- **Work item**
Scan the records beneath this line for the line holding "1. ✅ Login as Admin/HR" and the line holding "6. ✅ Verify", then transcribe exactly those two and all lines between.

- **Data to process**
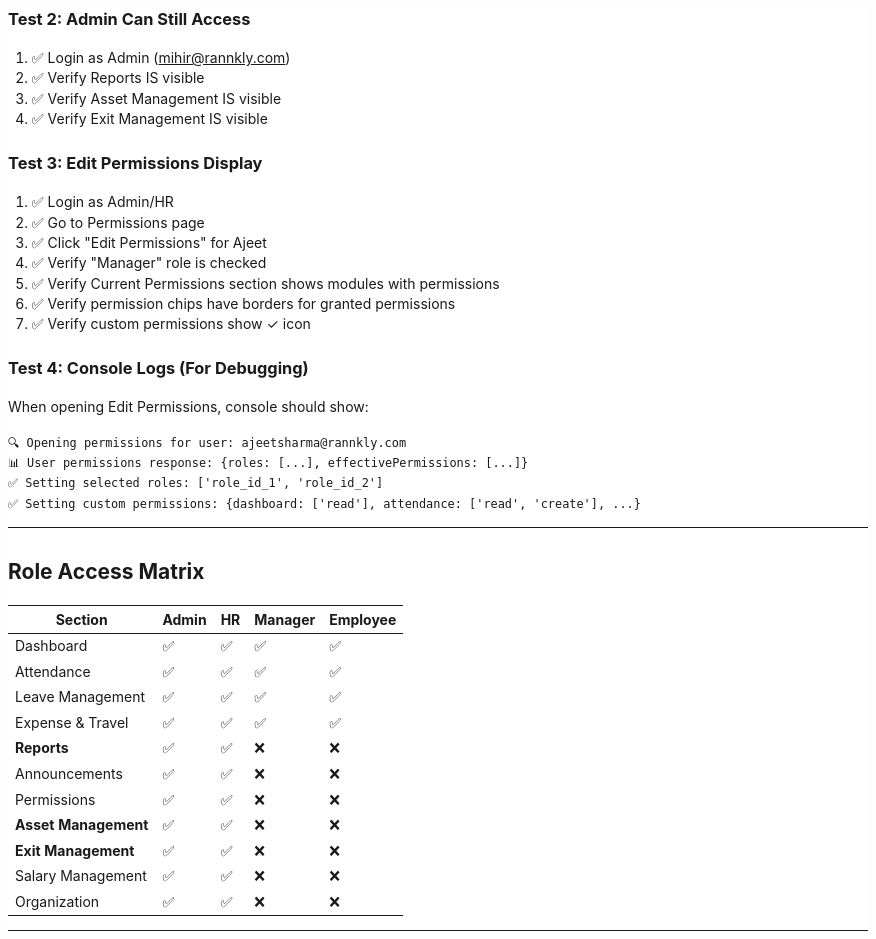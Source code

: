 ### Test 2: Admin Can Still Access
1. ✅ Login as Admin (mihir@rannkly.com)
2. ✅ Verify Reports IS visible
3. ✅ Verify Asset Management IS visible
4. ✅ Verify Exit Management IS visible

### Test 3: Edit Permissions Display
1. ✅ Login as Admin/HR
2. ✅ Go to Permissions page
3. ✅ Click "Edit Permissions" for Ajeet
4. ✅ Verify "Manager" role is checked
5. ✅ Verify Current Permissions section shows modules with permissions
6. ✅ Verify permission chips have borders for granted permissions
7. ✅ Verify custom permissions show ✓ icon

### Test 4: Console Logs (For Debugging)
When opening Edit Permissions, console should show:
```
🔍 Opening permissions for user: ajeetsharma@rannkly.com
📊 User permissions response: {roles: [...], effectivePermissions: [...]}
✅ Setting selected roles: ['role_id_1', 'role_id_2']
✅ Setting custom permissions: {dashboard: ['read'], attendance: ['read', 'create'], ...}
```

---

## Role Access Matrix

| Section | Admin | HR | Manager | Employee |
|---------|-------|----|---------| ---------|
| Dashboard | ✅ | ✅ | ✅ | ✅ |
| Attendance | ✅ | ✅ | ✅ | ✅ |
| Leave Management | ✅ | ✅ | ✅ | ✅ |
| Expense & Travel | ✅ | ✅ | ✅ | ✅ |
| **Reports** | ✅ | ✅ | ❌ | ❌ |
| Announcements | ✅ | ✅ | ❌ | ❌ |
| Permissions | ✅ | ✅ | ❌ | ❌ |
| **Asset Management** | ✅ | ✅ | ❌ | ❌ |
| **Exit Management** | ✅ | ✅ | ❌ | ❌ |
| Salary Management | ✅ | ✅ | ❌ | ❌ |
| Organization | ✅ | ✅ | ❌ | ❌ |

---

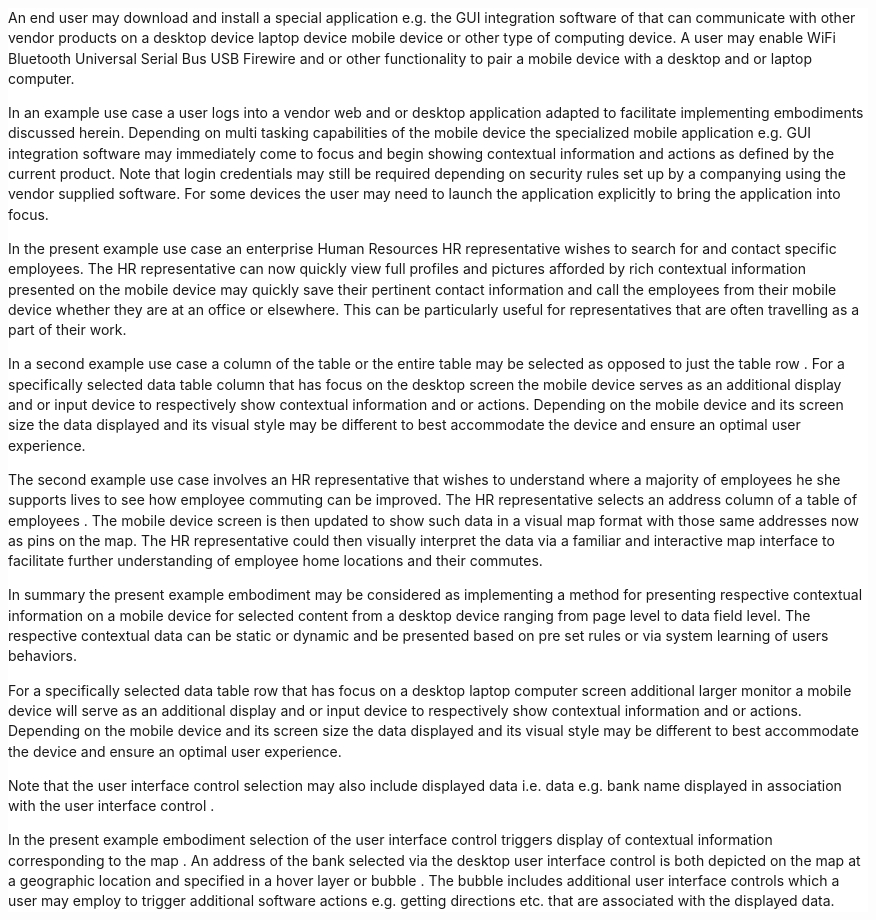 An end user may download and install a special application e.g. the GUI integration software of that can communicate with other vendor products on a desktop device laptop device mobile device or other type of computing device. A user may enable WiFi Bluetooth Universal Serial Bus USB Firewire and or other functionality to pair a mobile device with a desktop and or laptop computer.

In an example use case a user logs into a vendor web and or desktop application adapted to facilitate implementing embodiments discussed herein. Depending on multi tasking capabilities of the mobile device the specialized mobile application e.g. GUI integration software may immediately come to focus and begin showing contextual information and actions as defined by the current product. Note that login credentials may still be required depending on security rules set up by a companying using the vendor supplied software. For some devices the user may need to launch the application explicitly to bring the application into focus.

In the present example use case an enterprise Human Resources HR representative wishes to search for and contact specific employees. The HR representative can now quickly view full profiles and pictures afforded by rich contextual information presented on the mobile device may quickly save their pertinent contact information and call the employees from their mobile device whether they are at an office or elsewhere. This can be particularly useful for representatives that are often travelling as a part of their work.

In a second example use case a column of the table or the entire table may be selected as opposed to just the table row . For a specifically selected data table column that has focus on the desktop screen the mobile device serves as an additional display and or input device to respectively show contextual information and or actions. Depending on the mobile device and its screen size the data displayed and its visual style may be different to best accommodate the device and ensure an optimal user experience.

The second example use case involves an HR representative that wishes to understand where a majority of employees he she supports lives to see how employee commuting can be improved. The HR representative selects an address column of a table of employees . The mobile device screen is then updated to show such data in a visual map format with those same addresses now as pins on the map. The HR representative could then visually interpret the data via a familiar and interactive map interface to facilitate further understanding of employee home locations and their commutes.

In summary the present example embodiment may be considered as implementing a method for presenting respective contextual information on a mobile device for selected content from a desktop device ranging from page level to data field level. The respective contextual data can be static or dynamic and be presented based on pre set rules or via system learning of users behaviors.

For a specifically selected data table row that has focus on a desktop laptop computer screen additional larger monitor a mobile device will serve as an additional display and or input device to respectively show contextual information and or actions. Depending on the mobile device and its screen size the data displayed and its visual style may be different to best accommodate the device and ensure an optimal user experience.

Note that the user interface control selection may also include displayed data i.e. data e.g. bank name displayed in association with the user interface control .

In the present example embodiment selection of the user interface control triggers display of contextual information corresponding to the map . An address of the bank selected via the desktop user interface control is both depicted on the map at a geographic location and specified in a hover layer or bubble . The bubble includes additional user interface controls which a user may employ to trigger additional software actions e.g. getting directions etc. that are associated with the displayed data.
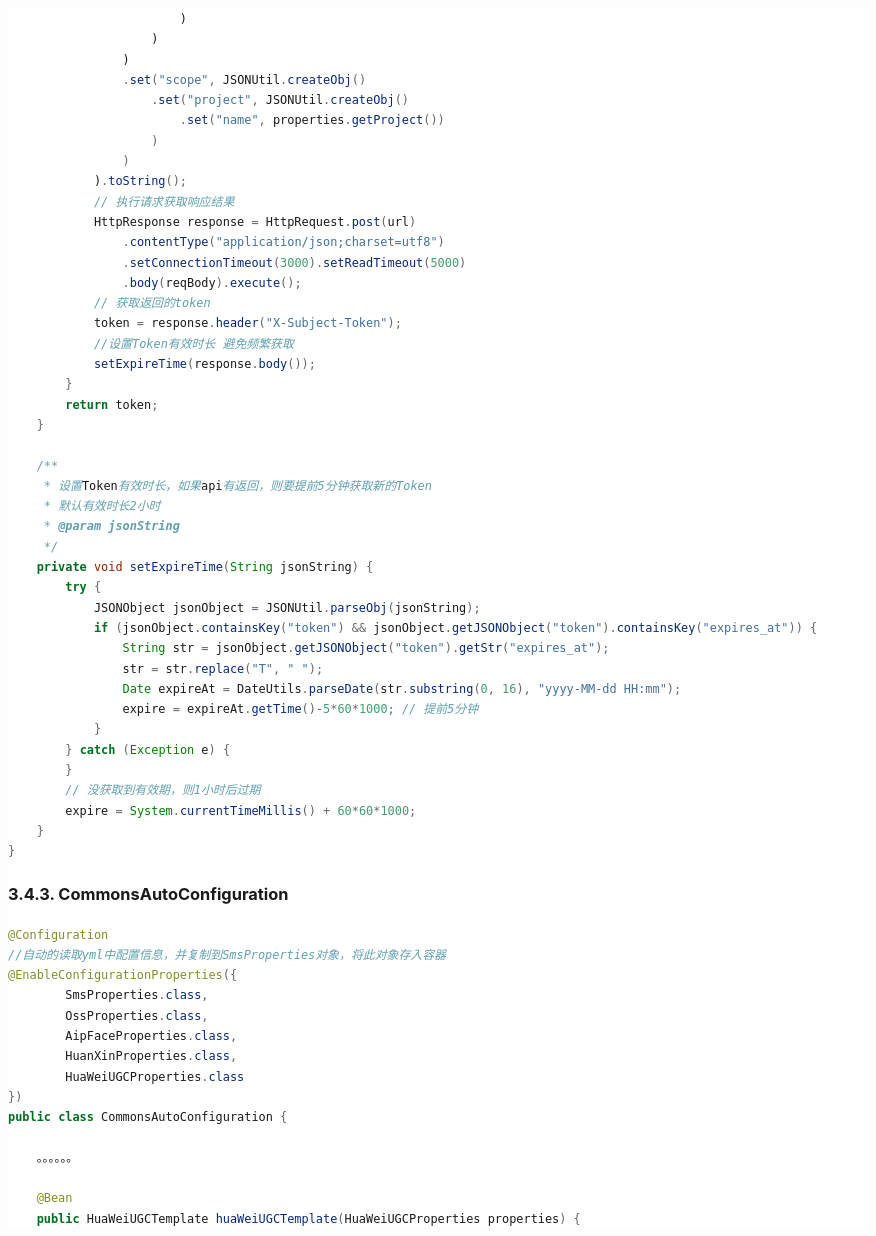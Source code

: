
 ```java
                        )
                    )
                )
                .set("scope", JSONUtil.createObj()
                    .set("project", JSONUtil.createObj()
                        .set("name", properties.getProject())
                    )
                )
            ).toString();
            // 执行请求获取响应结果
            HttpResponse response = HttpRequest.post(url)
                .contentType("application/json;charset=utf8")
                .setConnectionTimeout(3000).setReadTimeout(5000)
                .body(reqBody).execute();
            // 获取返回的token
            token = response.header("X-Subject-Token");
            //设置Token有效时长 避免频繁获取
            setExpireTime(response.body());
        }
        return token;
    }

    /**
     * 设置Token有效时长，如果api有返回，则要提前5分钟获取新的Token
     * 默认有效时长2小时
     * @param jsonString
     */
    private void setExpireTime(String jsonString) {
        try {
            JSONObject jsonObject = JSONUtil.parseObj(jsonString);
            if (jsonObject.containsKey("token") && jsonObject.getJSONObject("token").containsKey("expires_at")) {
                String str = jsonObject.getJSONObject("token").getStr("expires_at");
                str = str.replace("T", " ");
                Date expireAt = DateUtils.parseDate(str.substring(0, 16), "yyyy-MM-dd HH:mm");
                expire = expireAt.getTime()-5*60*1000; // 提前5分钟
            }
        } catch (Exception e) {
        }
        // 没获取到有效期，则1小时后过期
        expire = System.currentTimeMillis() + 60*60*1000;
    }
}
```

### 3.4.3. CommonsAutoConfiguration

```java
@Configuration
//自动的读取yml中配置信息，并复制到SmsProperties对象，将此对象存入容器
@EnableConfigurationProperties({
        SmsProperties.class,
        OssProperties.class,
        AipFaceProperties.class,
        HuanXinProperties.class,
        HuaWeiUGCProperties.class
})
public class CommonsAutoConfiguration {
    
    。。。。。。
        
    @Bean
    public HuaWeiUGCTemplate huaWeiUGCTemplate(HuaWeiUGCProperties properties) {
```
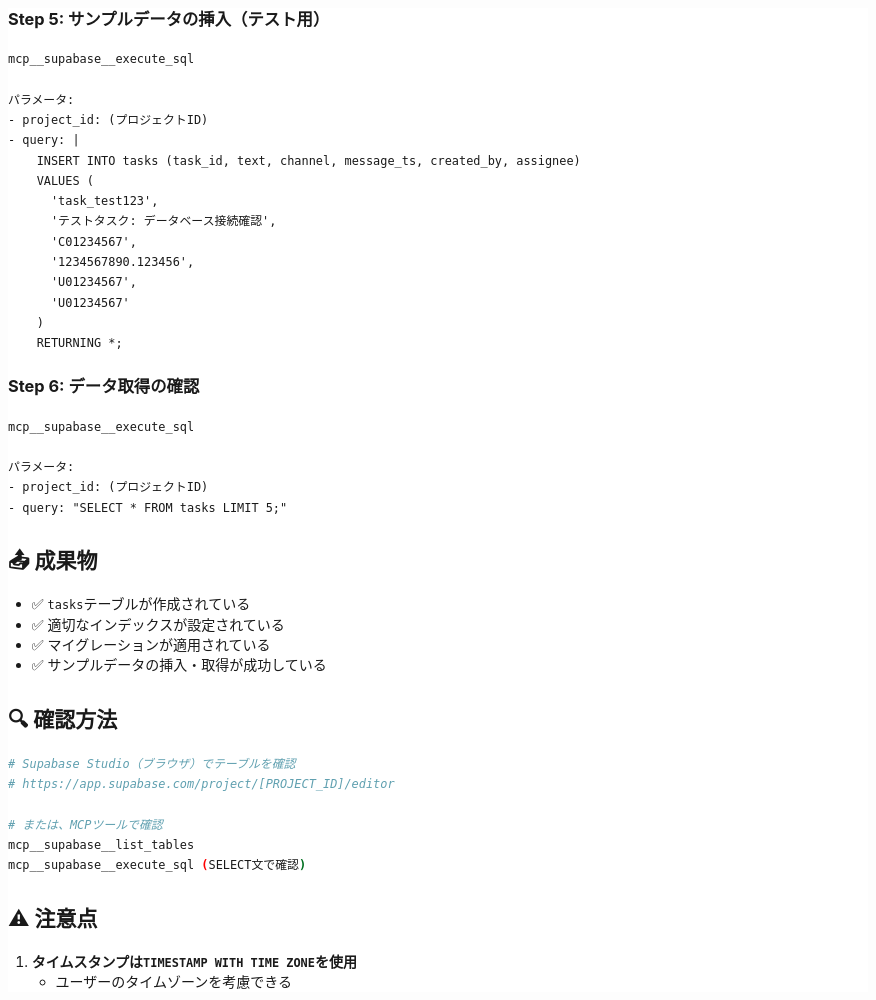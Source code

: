### Step 5: サンプルデータの挿入（テスト用）

```
mcp__supabase__execute_sql

パラメータ:
- project_id: (プロジェクトID)
- query: |
    INSERT INTO tasks (task_id, text, channel, message_ts, created_by, assignee)
    VALUES (
      'task_test123',
      'テストタスク: データベース接続確認',
      'C01234567',
      '1234567890.123456',
      'U01234567',
      'U01234567'
    )
    RETURNING *;
```

### Step 6: データ取得の確認

```
mcp__supabase__execute_sql

パラメータ:
- project_id: (プロジェクトID)
- query: "SELECT * FROM tasks LIMIT 5;"
```

## 📤 成果物

- ✅ `tasks`テーブルが作成されている
- ✅ 適切なインデックスが設定されている
- ✅ マイグレーションが適用されている
- ✅ サンプルデータの挿入・取得が成功している

## 🔍 確認方法

```bash
# Supabase Studio（ブラウザ）でテーブルを確認
# https://app.supabase.com/project/[PROJECT_ID]/editor

# または、MCPツールで確認
mcp__supabase__list_tables
mcp__supabase__execute_sql (SELECT文で確認)
```

## ⚠️ 注意点

1. **タイムスタンプは`TIMESTAMP WITH TIME ZONE`を使用**
   - ユーザーのタイムゾーンを考慮できる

- **Result below**
1. ✅ Login as Admin/HR
2. ✅ Go to Permissions page
3. ✅ Click "Edit Permissions" for Ajeet
4. ✅ Verify "Manager" role is checked
5. ✅ Verify Current Permissions section shows modules with permissions
6. ✅ Verify permission chips have borders for granted permissions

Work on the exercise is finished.